Problem to work on:
Return all lines below containing the word "Model".

Records provided section start

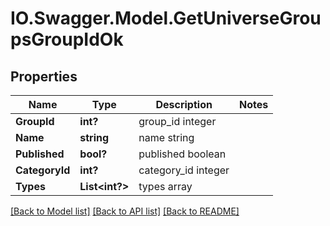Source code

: # IO.Swagger.Model.GetUniverseGroupsGroupIdOk
## Properties

Name | Type | Description | Notes
------------ | ------------- | ------------- | -------------
**GroupId** | **int?** | group_id integer | 
**Name** | **string** | name string | 
**Published** | **bool?** | published boolean | 
**CategoryId** | **int?** | category_id integer | 
**Types** | **List&lt;int?&gt;** | types array | 

[[Back to Model list]](../README.md#documentation-for-models) [[Back to API list]](../README.md#documentation-for-api-endpoints) [[Back to README]](../README.md)

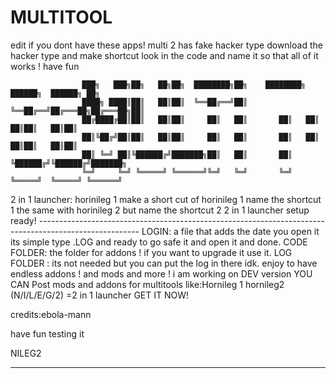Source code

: # MULTITOOL
edit if you dont have these apps!
multi 2 has fake hacker type download the hacker type and make shortcut look in the code and name it so that all of it works ! 
have 
fun








                    ███╗   ███╗██╗   ██╗██╗  ████████╗██╗    ████████╗ ██████╗  ██████╗ ██╗
                    ████╗ ████║██║   ██║██║  ╚══██╔══╝██║    ╚══██╔══╝██╔═══██╗██╔═══██╗██║
                    ██╔████╔██║██║   ██║██║     ██║   ██║       ██║   ██║   ██║██║   ██║██║
                    ██║╚██╔╝██║██║   ██║██║     ██║   ██║       ██║   ██║   ██║██║   ██║██║
                    ██║ ╚═╝ ██║╚██████╔╝███████╗██║   ██║       ██║   ╚██████╔╝╚██████╔╝███████╗
                    ╚═╝     ╚═╝ ╚═════╝ ╚══════╝╚═╝   ╚═╝       ╚═╝    ╚═════╝  ╚═════╝ ╚══════╝

2 in 1 launcher: horinileg 1 make a short cut of horinileg 1 name the shortcut 1 the same with horinileg 2 but name the shortcut 2
2 in 1 launcher setup ready! -------------------------------------------------------------------------------------------------------
LOGIN: a file that adds the date you open it its simple type .LOG and ready to go safe it and open it and done.
CODE FOLDER: the folder for addons ! if you want to upgrade it use it.
LOG FOLDER : its not needed but you can put the log in there idk.
enjoy to have endless addons ! and mods and more !
i am working on DEV version 
YOU CAN Post mods and addons for multitools like:Hornileg 1 hornileg2 (N/I/L/E/G/2) =2 in 1 launcher
GET IT NOW!








                                         
credits:ebola-mann 

have fun testing it

NILEG2










__________________________________________________________________________________________________________________________________________________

Records provided section end

Solution to this exercise:
: # IO.Swagger.Model.GetUniverseGroupsGroupIdOk
[[Back to Model list]](../README.md#documentation-for-models) [[Back to API list]](../README.md#documentation-for-api-endpoints) [[Back to README]](../README.md)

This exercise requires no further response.